• [WHAT YOU ARE ASKED TO DO]:
Return the records below character for character.

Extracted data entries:
╭──

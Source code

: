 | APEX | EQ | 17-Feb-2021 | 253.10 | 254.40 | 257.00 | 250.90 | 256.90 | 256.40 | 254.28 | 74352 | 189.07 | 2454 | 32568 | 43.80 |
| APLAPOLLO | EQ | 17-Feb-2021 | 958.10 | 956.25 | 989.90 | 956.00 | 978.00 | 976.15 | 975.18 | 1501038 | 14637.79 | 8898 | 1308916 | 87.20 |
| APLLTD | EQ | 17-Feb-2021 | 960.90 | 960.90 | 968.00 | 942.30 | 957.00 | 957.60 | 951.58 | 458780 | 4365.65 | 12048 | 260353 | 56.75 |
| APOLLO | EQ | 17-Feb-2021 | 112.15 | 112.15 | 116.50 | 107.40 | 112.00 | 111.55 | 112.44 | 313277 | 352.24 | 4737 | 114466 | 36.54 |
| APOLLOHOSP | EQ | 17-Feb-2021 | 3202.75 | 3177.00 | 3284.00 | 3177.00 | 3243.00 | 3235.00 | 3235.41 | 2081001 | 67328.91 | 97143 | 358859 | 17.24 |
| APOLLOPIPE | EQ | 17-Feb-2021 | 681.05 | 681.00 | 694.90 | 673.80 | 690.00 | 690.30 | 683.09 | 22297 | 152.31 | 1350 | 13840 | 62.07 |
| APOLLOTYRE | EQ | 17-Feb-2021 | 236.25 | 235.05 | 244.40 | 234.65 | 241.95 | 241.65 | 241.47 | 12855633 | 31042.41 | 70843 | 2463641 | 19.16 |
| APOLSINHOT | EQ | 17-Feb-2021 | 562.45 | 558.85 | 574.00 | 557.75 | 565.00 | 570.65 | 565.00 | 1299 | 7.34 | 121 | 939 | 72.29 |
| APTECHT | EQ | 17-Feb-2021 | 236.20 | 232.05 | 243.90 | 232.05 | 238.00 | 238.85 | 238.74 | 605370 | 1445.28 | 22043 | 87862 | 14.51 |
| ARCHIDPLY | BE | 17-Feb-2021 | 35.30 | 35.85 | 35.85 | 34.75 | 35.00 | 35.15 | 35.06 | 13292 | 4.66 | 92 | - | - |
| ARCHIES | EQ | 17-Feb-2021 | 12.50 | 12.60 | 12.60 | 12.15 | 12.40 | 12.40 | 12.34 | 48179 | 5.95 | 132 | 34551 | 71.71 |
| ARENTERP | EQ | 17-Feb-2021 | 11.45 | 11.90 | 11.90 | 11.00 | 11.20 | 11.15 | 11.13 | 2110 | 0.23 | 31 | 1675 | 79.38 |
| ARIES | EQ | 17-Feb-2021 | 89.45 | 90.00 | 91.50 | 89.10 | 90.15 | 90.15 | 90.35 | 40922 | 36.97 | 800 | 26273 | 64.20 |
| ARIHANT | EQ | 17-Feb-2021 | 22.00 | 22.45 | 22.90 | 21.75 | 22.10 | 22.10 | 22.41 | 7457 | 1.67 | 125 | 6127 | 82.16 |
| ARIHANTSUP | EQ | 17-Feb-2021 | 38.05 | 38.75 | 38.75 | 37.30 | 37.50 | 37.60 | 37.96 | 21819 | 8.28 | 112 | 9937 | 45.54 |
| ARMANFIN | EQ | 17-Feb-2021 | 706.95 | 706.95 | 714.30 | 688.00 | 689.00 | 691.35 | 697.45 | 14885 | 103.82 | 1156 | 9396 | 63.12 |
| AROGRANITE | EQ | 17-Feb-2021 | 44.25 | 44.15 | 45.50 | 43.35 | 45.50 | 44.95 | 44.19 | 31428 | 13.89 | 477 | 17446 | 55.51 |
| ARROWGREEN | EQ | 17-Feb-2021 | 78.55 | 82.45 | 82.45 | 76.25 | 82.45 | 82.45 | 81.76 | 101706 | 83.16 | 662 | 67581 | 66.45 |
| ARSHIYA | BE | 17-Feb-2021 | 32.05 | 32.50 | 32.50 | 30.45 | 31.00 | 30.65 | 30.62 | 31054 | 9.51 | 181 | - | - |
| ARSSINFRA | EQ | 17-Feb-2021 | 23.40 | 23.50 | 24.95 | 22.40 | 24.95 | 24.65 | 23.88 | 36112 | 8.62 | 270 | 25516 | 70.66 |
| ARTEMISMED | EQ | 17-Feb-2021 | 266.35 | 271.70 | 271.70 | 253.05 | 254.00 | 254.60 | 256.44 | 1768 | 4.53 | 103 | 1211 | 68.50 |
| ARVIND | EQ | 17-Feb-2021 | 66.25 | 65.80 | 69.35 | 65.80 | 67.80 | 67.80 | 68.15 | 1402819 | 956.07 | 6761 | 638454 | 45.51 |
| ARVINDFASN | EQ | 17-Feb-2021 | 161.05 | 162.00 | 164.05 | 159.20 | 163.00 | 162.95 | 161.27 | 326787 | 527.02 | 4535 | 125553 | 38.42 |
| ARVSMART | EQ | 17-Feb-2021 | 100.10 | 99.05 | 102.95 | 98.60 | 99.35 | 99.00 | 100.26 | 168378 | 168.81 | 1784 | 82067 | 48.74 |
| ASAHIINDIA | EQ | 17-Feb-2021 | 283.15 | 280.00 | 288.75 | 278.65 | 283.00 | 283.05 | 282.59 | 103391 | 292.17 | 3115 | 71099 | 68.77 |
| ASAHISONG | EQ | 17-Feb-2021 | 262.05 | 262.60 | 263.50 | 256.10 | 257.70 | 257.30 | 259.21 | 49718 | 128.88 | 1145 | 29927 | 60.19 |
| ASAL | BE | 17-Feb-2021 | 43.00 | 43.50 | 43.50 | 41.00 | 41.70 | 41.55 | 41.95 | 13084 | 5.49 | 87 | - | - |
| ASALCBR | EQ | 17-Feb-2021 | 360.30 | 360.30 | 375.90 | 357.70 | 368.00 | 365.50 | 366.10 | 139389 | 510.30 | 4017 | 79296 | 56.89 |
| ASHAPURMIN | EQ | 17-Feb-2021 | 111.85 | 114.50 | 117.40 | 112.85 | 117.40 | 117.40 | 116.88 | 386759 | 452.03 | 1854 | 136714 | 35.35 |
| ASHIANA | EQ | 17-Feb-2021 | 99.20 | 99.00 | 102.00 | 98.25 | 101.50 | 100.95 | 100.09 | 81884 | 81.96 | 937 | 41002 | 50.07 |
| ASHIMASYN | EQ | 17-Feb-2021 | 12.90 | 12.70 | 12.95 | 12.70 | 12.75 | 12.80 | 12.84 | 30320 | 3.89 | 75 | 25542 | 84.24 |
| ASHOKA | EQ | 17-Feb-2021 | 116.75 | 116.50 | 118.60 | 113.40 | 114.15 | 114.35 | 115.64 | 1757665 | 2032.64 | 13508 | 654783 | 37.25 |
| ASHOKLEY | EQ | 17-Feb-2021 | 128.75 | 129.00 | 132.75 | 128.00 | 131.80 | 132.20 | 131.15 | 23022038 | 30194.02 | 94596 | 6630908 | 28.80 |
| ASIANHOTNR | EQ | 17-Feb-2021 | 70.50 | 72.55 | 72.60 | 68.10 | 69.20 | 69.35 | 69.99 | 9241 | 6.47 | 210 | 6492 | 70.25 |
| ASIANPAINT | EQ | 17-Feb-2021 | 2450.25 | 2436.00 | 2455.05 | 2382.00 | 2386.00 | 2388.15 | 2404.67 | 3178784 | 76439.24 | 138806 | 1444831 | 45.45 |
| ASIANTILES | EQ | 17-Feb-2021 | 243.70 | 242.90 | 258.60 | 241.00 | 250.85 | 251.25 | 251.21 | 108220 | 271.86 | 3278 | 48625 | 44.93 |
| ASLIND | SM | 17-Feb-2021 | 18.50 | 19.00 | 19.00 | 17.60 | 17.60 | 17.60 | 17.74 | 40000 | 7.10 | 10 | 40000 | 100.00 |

╰──

• [RESPONSE]:
Source code

: | APEX | EQ | 17-Feb-2021 | 253.10 | 254.40 | 257.00 | 250.90 | 256.90 | 256.40 | 254.28 | 74352 | 189.07 | 2454 | 32568 | 43.80 |
| APLAPOLLO | EQ | 17-Feb-2021 | 958.10 | 956.25 | 989.90 | 956.00 | 978.00 | 976.15 | 975.18 | 1501038 | 14637.79 | 8898 | 1308916 | 87.20 |
| APLLTD | EQ | 17-Feb-2021 | 960.90 | 960.90 | 968.00 | 942.30 | 957.00 | 957.60 | 951.58 | 458780 | 4365.65 | 12048 | 260353 | 56.75 |
| APOLLO | EQ | 17-Feb-2021 | 112.15 | 112.15 | 116.50 | 107.40 | 112.00 | 111.55 | 112.44 | 313277 | 352.24 | 4737 | 114466 | 36.54 |
| APOLLOHOSP | EQ | 17-Feb-2021 | 3202.75 | 3177.00 | 3284.00 | 3177.00 | 3243.00 | 3235.00 | 3235.41 | 2081001 | 67328.91 | 97143 | 358859 | 17.24 |
| APOLLOPIPE | EQ | 17-Feb-2021 | 681.05 | 681.00 | 694.90 | 673.80 | 690.00 | 690.30 | 683.09 | 22297 | 152.31 | 1350 | 13840 | 62.07 |
| APOLLOTYRE | EQ | 17-Feb-2021 | 236.25 | 235.05 | 244.40 | 234.65 | 241.95 | 241.65 | 241.47 | 12855633 | 31042.41 | 70843 | 2463641 | 19.16 |
| APOLSINHOT | EQ | 17-Feb-2021 | 562.45 | 558.85 | 574.00 | 557.75 | 565.00 | 570.65 | 565.00 | 1299 | 7.34 | 121 | 939 | 72.29 |
| APTECHT | EQ | 17-Feb-2021 | 236.20 | 232.05 | 243.90 | 232.05 | 238.00 | 238.85 | 238.74 | 605370 | 1445.28 | 22043 | 87862 | 14.51 |
| ARCHIDPLY | BE | 17-Feb-2021 | 35.30 | 35.85 | 35.85 | 34.75 | 35.00 | 35.15 | 35.06 | 13292 | 4.66 | 92 | - | - |
| ARCHIES | EQ | 17-Feb-2021 | 12.50 | 12.60 | 12.60 | 12.15 | 12.40 | 12.40 | 12.34 | 48179 | 5.95 | 132 | 34551 | 71.71 |
| ARENTERP | EQ | 17-Feb-2021 | 11.45 | 11.90 | 11.90 | 11.00 | 11.20 | 11.15 | 11.13 | 2110 | 0.23 | 31 | 1675 | 79.38 |
| ARIES | EQ | 17-Feb-2021 | 89.45 | 90.00 | 91.50 | 89.10 | 90.15 | 90.15 | 90.35 | 40922 | 36.97 | 800 | 26273 | 64.20 |
| ARIHANT | EQ | 17-Feb-2021 | 22.00 | 22.45 | 22.90 | 21.75 | 22.10 | 22.10 | 22.41 | 7457 | 1.67 | 125 | 6127 | 82.16 |
| ARIHANTSUP | EQ | 17-Feb-2021 | 38.05 | 38.75 | 38.75 | 37.30 | 37.50 | 37.60 | 37.96 | 21819 | 8.28 | 112 | 9937 | 45.54 |
| ARMANFIN | EQ | 17-Feb-2021 | 706.95 | 706.95 | 714.30 | 688.00 | 689.00 | 691.35 | 697.45 | 14885 | 103.82 | 1156 | 9396 | 63.12 |
| AROGRANITE | EQ | 17-Feb-2021 | 44.25 | 44.15 | 45.50 | 43.35 | 45.50 | 44.95 | 44.19 | 31428 | 13.89 | 477 | 17446 | 55.51 |
| ARROWGREEN | EQ | 17-Feb-2021 | 78.55 | 82.45 | 82.45 | 76.25 | 82.45 | 82.45 | 81.76 | 101706 | 83.16 | 662 | 67581 | 66.45 |
| ARSHIYA | BE | 17-Feb-2021 | 32.05 | 32.50 | 32.50 | 30.45 | 31.00 | 30.65 | 30.62 | 31054 | 9.51 | 181 | - | - |
| ARSSINFRA | EQ | 17-Feb-2021 | 23.40 | 23.50 | 24.95 | 22.40 | 24.95 | 24.65 | 23.88 | 36112 | 8.62 | 270 | 25516 | 70.66 |
| ARTEMISMED | EQ | 17-Feb-2021 | 266.35 | 271.70 | 271.70 | 253.05 | 254.00 | 254.60 | 256.44 | 1768 | 4.53 | 103 | 1211 | 68.50 |
| ARVIND | EQ | 17-Feb-2021 | 66.25 | 65.80 | 69.35 | 65.80 | 67.80 | 67.80 | 68.15 | 1402819 | 956.07 | 6761 | 638454 | 45.51 |
| ARVINDFASN | EQ | 17-Feb-2021 | 161.05 | 162.00 | 164.05 | 159.20 | 163.00 | 162.95 | 161.27 | 326787 | 527.02 | 4535 | 125553 | 38.42 |
| ARVSMART | EQ | 17-Feb-2021 | 100.10 | 99.05 | 102.95 | 98.60 | 99.35 | 99.00 | 100.26 | 168378 | 168.81 | 1784 | 82067 | 48.74 |
| ASAHIINDIA | EQ | 17-Feb-2021 | 283.15 | 280.00 | 288.75 | 278.65 | 283.00 | 283.05 | 282.59 | 103391 | 292.17 | 3115 | 71099 | 68.77 |
| ASAHISONG | EQ | 17-Feb-2021 | 262.05 | 262.60 | 263.50 | 256.10 | 257.70 | 257.30 | 259.21 | 49718 | 128.88 | 1145 | 29927 | 60.19 |
| ASAL | BE | 17-Feb-2021 | 43.00 | 43.50 | 43.50 | 41.00 | 41.70 | 41.55 | 41.95 | 13084 | 5.49 | 87 | - | - |
| ASALCBR | EQ | 17-Feb-2021 | 360.30 | 360.30 | 375.90 | 357.70 | 368.00 | 365.50 | 366.10 | 139389 | 510.30 | 4017 | 79296 | 56.89 |
| ASHAPURMIN | EQ | 17-Feb-2021 | 111.85 | 114.50 | 117.40 | 112.85 | 117.40 | 117.40 | 116.88 | 386759 | 452.03 | 1854 | 136714 | 35.35 |
| ASHIANA | EQ | 17-Feb-2021 | 99.20 | 99.00 | 102.00 | 98.25 | 101.50 | 100.95 | 100.09 | 81884 | 81.96 | 937 | 41002 | 50.07 |
| ASHIMASYN | EQ | 17-Feb-2021 | 12.90 | 12.70 | 12.95 | 12.70 | 12.75 | 12.80 | 12.84 | 30320 | 3.89 | 75 | 25542 | 84.24 |
| ASHOKA | EQ | 17-Feb-2021 | 116.75 | 116.50 | 118.60 | 113.40 | 114.15 | 114.35 | 115.64 | 1757665 | 2032.64 | 13508 | 654783 | 37.25 |
| ASHOKLEY | EQ | 17-Feb-2021 | 128.75 | 129.00 | 132.75 | 128.00 | 131.80 | 132.20 | 131.15 | 23022038 | 30194.02 | 94596 | 6630908 | 28.80 |
| ASIANHOTNR | EQ | 17-Feb-2021 | 70.50 | 72.55 | 72.60 | 68.10 | 69.20 | 69.35 | 69.99 | 9241 | 6.47 | 210 | 6492 | 70.25 |
| ASIANPAINT | EQ | 17-Feb-2021 | 2450.25 | 2436.00 | 2455.05 | 2382.00 | 2386.00 | 2388.15 | 2404.67 | 3178784 | 76439.24 | 138806 | 1444831 | 45.45 |
| ASIANTILES | EQ | 17-Feb-2021 | 243.70 | 242.90 | 258.60 | 241.00 | 250.85 | 251.25 | 251.21 | 108220 | 271.86 | 3278 | 48625 | 44.93 |
| ASLIND | SM | 17-Feb-2021 | 18.50 | 19.00 | 19.00 | 17.60 | 17.60 | 17.60 | 17.74 | 40000 | 7.10 | 10 | 40000 | 100.00 |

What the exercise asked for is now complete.